Sir Anthony Van Dyck, triptych portrait of King Charles I of England.
  • He wasn’t supposed to be king but his elder brother Henry died of typhoid when Charles was 11;
  • Charles spoke with a Scottish accent and a stammer;
  • When he was 23, he travelled incognito to Spain in a failed bid to woo Princess Maria Anna;
  • His French wife Henrietta Maria was 15 when they married. He wanted her to be known as Queen Mary but she refused to use the English name;
  • Charles wrote to her brother King Louis XII complaining about her behaviour;
  • He published “The Book of Sports” encouraging archerydancing, leaping, vaulting and similar activities on Sundays;
  • In 1649, Charles was executed outside the Banqueting House in Westminster having walked beneath the ceiling painting by Rubens which he commissioned to celebrate the divine right of kings;
  • His best-selling posthumous autobiography “Eikon Basilike” or “The King’s Book” went through 36 editions in 1649 alone;
  • Marchamont Nedham, accused Charles of being ‘ruled wholly by his wife’, and said: ‘No man of Conscience or Honesty but must condemn him for he rejoiced in the ruin of his faithful Subjects’;
  • Charles I later employed Marchamont Nedham.
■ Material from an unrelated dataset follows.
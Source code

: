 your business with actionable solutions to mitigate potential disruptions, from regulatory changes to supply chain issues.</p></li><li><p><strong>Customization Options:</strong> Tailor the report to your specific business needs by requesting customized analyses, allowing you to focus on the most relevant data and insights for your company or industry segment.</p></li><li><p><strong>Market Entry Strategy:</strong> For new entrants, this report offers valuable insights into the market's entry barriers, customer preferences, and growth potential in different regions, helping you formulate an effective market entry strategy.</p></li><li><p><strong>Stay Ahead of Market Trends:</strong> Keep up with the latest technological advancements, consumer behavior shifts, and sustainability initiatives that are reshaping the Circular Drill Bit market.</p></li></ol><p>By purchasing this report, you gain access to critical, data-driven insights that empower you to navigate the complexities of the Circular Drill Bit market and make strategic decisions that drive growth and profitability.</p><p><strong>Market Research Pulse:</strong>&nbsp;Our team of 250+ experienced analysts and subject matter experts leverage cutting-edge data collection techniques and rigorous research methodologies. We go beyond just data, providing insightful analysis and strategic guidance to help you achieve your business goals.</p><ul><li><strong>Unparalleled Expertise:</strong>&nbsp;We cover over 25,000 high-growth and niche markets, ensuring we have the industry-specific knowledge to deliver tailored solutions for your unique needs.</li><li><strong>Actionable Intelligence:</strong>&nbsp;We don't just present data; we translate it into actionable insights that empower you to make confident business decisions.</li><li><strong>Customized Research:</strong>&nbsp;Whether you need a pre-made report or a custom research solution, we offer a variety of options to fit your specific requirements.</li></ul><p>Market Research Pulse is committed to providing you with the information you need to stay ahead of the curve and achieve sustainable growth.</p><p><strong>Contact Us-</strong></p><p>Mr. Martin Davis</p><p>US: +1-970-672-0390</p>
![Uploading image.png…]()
Ten things you didn’t know about
Oliver Cromwell

The OC, warts and all…
  1. He cried when he saw King Charles re-united with his children at a pub in Hertford;
  2. His physician turned him upside down three times, saying that is what Oliver had done to the country;
  3. His daughter Elizabeth married a Royalist and told him he should not have executed the King;
  4. He played bowls at Hampton Court Palace as Charles I used to;
  5. He liked music and theatre and had his own court musician, John Hingston;
  6. He gave permission to Sir William Davenant, a Royalist, to stage “The Siege of Rhodes”, the first opera in English;
  7. His navy conquered Jamaica and gave Britons our love of sugar;
  8. As children, Charles I and Oliver Cromwell once played together. Cromwell punched the prince on the nose and made it bleed.
  9. Marchamont Nedham once threatened to hang Cromwell, writing: ‘Now Nol have at thy nose, I have shot nothing but paper bullets all this while. Therefore Snout look about thee, for if thou be catched we’ll put thy neck (in stead of thy nose) in a noose.’
  10. Oliver Cromwell later employed Marchamont Nedham.

Ten things you didn’t know about
King Charles II

The Merry Monarch
  1. On his escape after the Battle of Worcester, he disguised himself as a servant called William;
  2. ‘William’ was recognised by a butler who was sworn to secrecy;
  3. A sea captain found to ferry Charles away from the Dorset coast never reached the rendezvous – his wife locked him in their bedroom fearing he was up to no-good;
  4. The ship that brought him back to England at the Restoration in 1660 was hastily re-named “The Royal Charles”. It had been called “Naseby” after one of the battles his father lost;
  5. He reached London on his 30th birthday, riding a white stallion. The fountains flowed with wine;
  6. The ‘merry monarch’ had at least 14 illegitimate children by seven mistresses. He had no children with his wife Catherine of Braganza;
  7. After a London crowd mistook her for another royal mistress – Louise de Keroualle, a French Catholic – Nell Gwynne drew cheers when she said: ‘Pray good people be civil, I am the Protestant whore’;
  8. Nell and Charles called their first son the Earl of Burford because he was conceived there when they visited the Oxfordshire town for the horse-racing;
  9. Marchamont Nedham said of him: ‘This is Dad’s own Son, two faces under one hood, being an Hereditary Posture.’ An entire book was published listing the insults Nedham hurled at him;
  10. Charles II later employed Marchamont Nedham.